▶ [YOUR OBJECTIVE] Give back an exact copy of the lines in the records below, from the line that has "Audio Video pointers." through the line that has "[Aspect ratios for", and nothing besides.

Rendered images with source text
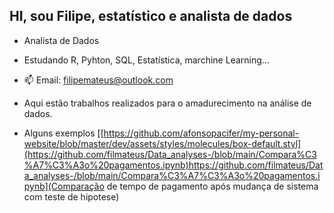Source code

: ## HI, sou Filipe, estatístico e analista de dados

-  Analista de Dados
-  Estudando R, Pyhton, SQL, Estatística, marchine Learning...

- 📫 Email: filipemateus@outlook.com

- Aqui estão trabalhos realizados para o amadurecimento na análise de dados.

- Alguns exemplos
[[https://github.com/afonsopacifer/my-personal-website/blob/master/dev/assets/styles/molecules/box-default.styl](https://github.com/filmateus/Data_analyses-/blob/main/Compara%C3%A7%C3%A3o%20pagamentos.ipynb)https://github.com/filmateus/Data_analyses-/blob/main/Compara%C3%A7%C3%A3o%20pagamentos.ipynb](Comparação de tempo de pagamento após mudança de sistema com teste de hipotese)

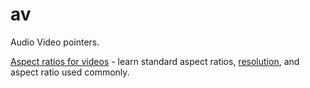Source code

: # av
Audio Video pointers. 


[Aspect ratios for videos](https://invideo.io/blog/aspect-ratio-for-videos/) - learn standard aspect ratios, [resolution](https://www.viewsonic.com/library/tech/monitor-resolution-aspect-ratio/), and aspect ratio used commonly.   
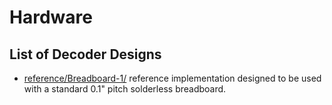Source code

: # Hardware

## List of Decoder Designs

* [reference/Breadboard-1/](reference/Breadboard-1/) reference implementation 
  designed to be used with a standard 0.1" pitch solderless breadboard.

▶ [EXPECTED OUTPUT]
Audio Video pointers. 


[Aspect ratios for videos](https://invideo.io/blog/aspect-ratio-for-videos/) - learn standard aspect ratios, [resolution](https://www.viewsonic.com/library/tech/monitor-resolution-aspect-ratio/), and aspect ratio used commonly.   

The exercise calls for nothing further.